Problem statement: Once you find the line with "在这个时候，许多人没必要去见" in the data that follows, repeat it and every line after it exactly, through the line with "在我学习知识管理的过程中，曾".

Dataset records:

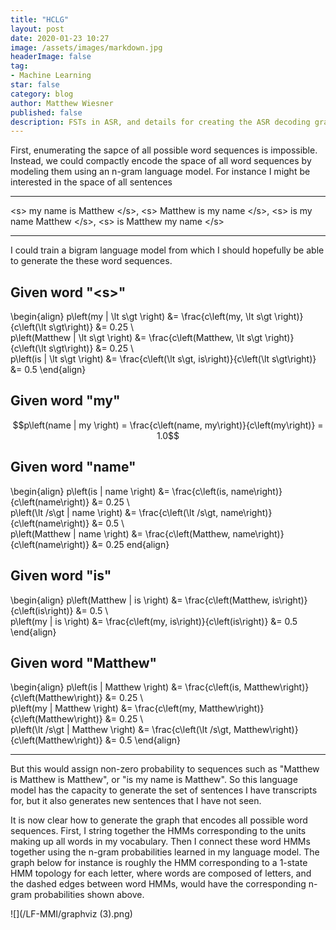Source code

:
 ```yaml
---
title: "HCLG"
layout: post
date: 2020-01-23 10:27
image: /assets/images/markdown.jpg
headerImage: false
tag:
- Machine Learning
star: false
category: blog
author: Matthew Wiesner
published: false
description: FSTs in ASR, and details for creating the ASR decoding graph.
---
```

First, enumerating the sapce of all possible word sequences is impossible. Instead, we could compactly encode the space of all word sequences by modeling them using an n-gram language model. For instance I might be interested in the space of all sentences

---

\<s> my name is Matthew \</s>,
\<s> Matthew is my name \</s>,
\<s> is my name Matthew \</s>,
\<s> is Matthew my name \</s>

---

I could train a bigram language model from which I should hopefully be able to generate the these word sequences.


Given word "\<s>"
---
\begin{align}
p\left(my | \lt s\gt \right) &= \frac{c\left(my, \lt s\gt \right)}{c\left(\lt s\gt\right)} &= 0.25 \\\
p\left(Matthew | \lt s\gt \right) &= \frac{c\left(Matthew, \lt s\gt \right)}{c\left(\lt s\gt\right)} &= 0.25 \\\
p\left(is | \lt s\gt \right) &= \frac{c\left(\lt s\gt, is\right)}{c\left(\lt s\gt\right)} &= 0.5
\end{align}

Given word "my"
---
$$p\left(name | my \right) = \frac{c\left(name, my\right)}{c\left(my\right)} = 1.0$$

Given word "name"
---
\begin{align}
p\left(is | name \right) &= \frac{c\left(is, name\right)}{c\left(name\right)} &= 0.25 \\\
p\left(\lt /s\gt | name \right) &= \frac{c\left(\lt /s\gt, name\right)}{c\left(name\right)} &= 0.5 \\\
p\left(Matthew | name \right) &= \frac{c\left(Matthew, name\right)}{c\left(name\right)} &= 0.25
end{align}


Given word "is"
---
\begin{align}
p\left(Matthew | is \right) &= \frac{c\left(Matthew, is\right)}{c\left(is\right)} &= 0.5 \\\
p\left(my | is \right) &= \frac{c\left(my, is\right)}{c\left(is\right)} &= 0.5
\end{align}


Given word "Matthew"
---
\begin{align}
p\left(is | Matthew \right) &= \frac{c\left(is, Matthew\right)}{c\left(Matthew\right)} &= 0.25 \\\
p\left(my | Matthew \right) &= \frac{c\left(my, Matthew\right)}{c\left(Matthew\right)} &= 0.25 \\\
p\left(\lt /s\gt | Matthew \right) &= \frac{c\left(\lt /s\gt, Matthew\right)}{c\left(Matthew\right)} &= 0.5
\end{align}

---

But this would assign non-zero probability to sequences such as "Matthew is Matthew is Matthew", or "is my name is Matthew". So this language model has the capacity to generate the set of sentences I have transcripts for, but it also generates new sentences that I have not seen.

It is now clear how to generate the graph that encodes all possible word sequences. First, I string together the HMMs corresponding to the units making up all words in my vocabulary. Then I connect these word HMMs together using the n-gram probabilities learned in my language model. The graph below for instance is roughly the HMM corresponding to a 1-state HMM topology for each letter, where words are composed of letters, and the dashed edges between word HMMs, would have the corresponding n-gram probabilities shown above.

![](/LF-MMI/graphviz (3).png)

* * *

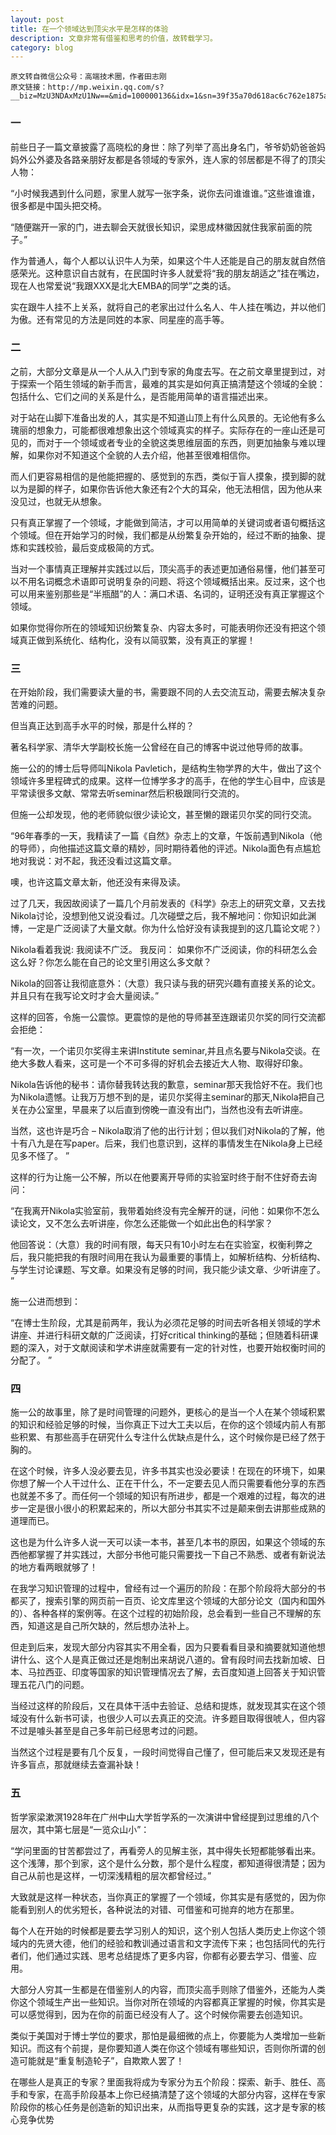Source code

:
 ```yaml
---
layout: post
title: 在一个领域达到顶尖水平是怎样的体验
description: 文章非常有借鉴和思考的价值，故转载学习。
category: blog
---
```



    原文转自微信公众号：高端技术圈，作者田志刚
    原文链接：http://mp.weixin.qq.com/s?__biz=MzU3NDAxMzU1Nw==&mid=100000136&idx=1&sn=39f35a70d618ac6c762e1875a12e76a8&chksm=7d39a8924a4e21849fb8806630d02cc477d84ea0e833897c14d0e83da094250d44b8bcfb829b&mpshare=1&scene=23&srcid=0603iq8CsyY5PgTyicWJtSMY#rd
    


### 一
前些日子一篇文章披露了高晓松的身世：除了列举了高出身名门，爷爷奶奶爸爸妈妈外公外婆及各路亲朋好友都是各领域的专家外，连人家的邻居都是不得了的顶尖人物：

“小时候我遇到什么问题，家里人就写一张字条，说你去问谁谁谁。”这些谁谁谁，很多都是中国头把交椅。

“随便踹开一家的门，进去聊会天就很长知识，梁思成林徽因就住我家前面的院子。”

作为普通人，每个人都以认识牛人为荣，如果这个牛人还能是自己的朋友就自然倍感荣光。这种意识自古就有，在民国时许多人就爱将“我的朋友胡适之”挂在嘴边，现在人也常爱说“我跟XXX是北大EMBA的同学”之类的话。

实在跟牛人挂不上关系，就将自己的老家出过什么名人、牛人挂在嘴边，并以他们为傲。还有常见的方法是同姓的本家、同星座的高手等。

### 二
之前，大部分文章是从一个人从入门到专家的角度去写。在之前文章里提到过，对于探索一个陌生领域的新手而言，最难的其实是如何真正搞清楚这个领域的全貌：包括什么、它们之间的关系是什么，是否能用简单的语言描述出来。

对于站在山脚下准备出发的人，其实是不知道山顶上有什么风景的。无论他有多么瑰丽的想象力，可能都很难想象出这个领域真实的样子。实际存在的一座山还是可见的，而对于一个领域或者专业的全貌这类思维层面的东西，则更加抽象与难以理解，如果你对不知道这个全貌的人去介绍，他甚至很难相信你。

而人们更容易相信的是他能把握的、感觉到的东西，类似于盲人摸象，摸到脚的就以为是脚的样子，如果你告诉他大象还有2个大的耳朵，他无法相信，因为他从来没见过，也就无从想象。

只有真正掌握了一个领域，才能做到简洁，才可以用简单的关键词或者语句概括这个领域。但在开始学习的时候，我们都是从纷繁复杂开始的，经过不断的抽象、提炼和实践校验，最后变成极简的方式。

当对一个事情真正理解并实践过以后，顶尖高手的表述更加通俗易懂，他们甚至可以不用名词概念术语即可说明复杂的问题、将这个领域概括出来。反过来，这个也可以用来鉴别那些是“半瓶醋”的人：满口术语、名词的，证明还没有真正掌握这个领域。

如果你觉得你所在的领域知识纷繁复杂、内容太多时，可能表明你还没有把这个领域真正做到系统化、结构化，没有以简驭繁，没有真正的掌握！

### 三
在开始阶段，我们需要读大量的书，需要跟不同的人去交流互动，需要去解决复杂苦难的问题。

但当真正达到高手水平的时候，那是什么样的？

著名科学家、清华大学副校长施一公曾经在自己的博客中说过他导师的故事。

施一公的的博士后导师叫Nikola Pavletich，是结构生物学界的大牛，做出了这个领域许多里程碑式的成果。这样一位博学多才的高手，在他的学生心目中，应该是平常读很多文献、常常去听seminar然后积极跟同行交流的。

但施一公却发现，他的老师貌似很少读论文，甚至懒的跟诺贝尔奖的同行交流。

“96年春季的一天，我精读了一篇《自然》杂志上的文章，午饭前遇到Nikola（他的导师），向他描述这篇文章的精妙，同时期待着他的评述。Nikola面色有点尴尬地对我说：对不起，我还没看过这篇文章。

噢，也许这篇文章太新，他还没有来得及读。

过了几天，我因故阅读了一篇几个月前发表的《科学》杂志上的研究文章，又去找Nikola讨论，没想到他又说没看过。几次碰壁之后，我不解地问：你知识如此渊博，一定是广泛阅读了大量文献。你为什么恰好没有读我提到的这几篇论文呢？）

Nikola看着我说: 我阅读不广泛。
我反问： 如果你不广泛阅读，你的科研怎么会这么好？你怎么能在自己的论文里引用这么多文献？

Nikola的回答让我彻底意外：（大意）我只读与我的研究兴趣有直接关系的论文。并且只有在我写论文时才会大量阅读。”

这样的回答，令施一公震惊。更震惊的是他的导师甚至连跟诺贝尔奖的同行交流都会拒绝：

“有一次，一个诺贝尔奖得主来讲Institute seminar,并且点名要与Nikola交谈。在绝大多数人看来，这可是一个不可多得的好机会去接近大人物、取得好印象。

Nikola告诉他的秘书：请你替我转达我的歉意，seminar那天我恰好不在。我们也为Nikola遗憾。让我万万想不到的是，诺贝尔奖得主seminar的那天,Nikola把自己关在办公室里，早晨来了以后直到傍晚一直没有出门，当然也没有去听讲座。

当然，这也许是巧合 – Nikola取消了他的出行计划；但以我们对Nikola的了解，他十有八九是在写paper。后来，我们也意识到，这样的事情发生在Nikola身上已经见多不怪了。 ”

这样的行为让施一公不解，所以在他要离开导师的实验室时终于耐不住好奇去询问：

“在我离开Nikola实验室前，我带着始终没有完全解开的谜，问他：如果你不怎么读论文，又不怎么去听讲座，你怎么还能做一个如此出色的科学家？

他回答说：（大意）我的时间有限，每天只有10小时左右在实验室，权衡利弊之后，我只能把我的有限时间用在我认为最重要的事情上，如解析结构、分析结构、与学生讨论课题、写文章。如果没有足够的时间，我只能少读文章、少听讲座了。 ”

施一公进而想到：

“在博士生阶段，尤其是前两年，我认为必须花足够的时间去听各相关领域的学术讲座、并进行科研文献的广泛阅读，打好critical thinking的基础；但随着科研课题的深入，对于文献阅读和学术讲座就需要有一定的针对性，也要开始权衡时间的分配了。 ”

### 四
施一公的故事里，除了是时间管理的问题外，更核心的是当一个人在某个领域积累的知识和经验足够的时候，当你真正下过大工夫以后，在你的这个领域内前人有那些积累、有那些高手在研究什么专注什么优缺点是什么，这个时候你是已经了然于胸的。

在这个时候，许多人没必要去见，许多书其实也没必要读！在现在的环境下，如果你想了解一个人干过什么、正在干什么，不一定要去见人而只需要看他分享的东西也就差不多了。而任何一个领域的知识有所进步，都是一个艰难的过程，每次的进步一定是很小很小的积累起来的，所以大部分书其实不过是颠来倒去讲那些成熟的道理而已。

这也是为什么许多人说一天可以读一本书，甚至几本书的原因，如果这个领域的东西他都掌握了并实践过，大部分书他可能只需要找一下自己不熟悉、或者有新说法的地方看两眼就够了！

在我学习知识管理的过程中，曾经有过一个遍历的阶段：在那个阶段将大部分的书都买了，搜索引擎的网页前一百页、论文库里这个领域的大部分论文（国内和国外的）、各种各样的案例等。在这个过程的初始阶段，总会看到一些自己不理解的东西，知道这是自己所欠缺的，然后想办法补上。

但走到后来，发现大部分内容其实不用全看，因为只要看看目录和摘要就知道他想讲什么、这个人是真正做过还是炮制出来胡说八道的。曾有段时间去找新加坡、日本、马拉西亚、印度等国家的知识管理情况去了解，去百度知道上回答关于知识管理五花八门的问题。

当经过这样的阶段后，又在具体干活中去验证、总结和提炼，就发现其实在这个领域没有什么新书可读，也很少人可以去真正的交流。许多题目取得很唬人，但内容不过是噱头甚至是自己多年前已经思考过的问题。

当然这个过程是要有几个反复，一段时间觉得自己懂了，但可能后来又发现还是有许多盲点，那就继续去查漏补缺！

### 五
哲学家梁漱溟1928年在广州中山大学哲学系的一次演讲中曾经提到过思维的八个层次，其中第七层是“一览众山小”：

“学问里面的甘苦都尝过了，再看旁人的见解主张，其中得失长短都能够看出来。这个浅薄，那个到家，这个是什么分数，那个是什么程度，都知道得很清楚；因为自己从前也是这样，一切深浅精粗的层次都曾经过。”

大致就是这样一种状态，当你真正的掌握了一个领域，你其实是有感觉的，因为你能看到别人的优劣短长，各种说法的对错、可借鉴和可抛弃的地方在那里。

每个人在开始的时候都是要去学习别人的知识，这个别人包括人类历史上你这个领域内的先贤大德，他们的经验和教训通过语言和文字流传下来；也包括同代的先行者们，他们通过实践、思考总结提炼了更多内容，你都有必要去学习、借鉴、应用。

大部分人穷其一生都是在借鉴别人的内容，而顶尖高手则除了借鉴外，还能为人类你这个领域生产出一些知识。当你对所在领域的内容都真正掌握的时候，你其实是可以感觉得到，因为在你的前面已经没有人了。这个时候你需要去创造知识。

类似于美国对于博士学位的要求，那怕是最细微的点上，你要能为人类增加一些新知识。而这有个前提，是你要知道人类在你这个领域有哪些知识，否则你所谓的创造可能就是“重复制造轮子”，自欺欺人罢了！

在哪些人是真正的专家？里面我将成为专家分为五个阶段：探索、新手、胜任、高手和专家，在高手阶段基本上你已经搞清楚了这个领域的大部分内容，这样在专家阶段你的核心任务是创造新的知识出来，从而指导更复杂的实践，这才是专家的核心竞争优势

Response to this task:
在这个时候，许多人没必要去见，许多书其实也没必要读！在现在的环境下，如果你想了解一个人干过什么、正在干什么，不一定要去见人而只需要看他分享的东西也就差不多了。而任何一个领域的知识有所进步，都是一个艰难的过程，每次的进步一定是很小很小的积累起来的，所以大部分书其实不过是颠来倒去讲那些成熟的道理而已。

这也是为什么许多人说一天可以读一本书，甚至几本书的原因，如果这个领域的东西他都掌握了并实践过，大部分书他可能只需要找一下自己不熟悉、或者有新说法的地方看两眼就够了！

在我学习知识管理的过程中，曾经有过一个遍历的阶段：在那个阶段将大部分的书都买了，搜索引擎的网页前一百页、论文库里这个领域的大部分论文（国内和国外的）、各种各样的案例等。在这个过程的初始阶段，总会看到一些自己不理解的东西，知道这是自己所欠缺的，然后想办法补上。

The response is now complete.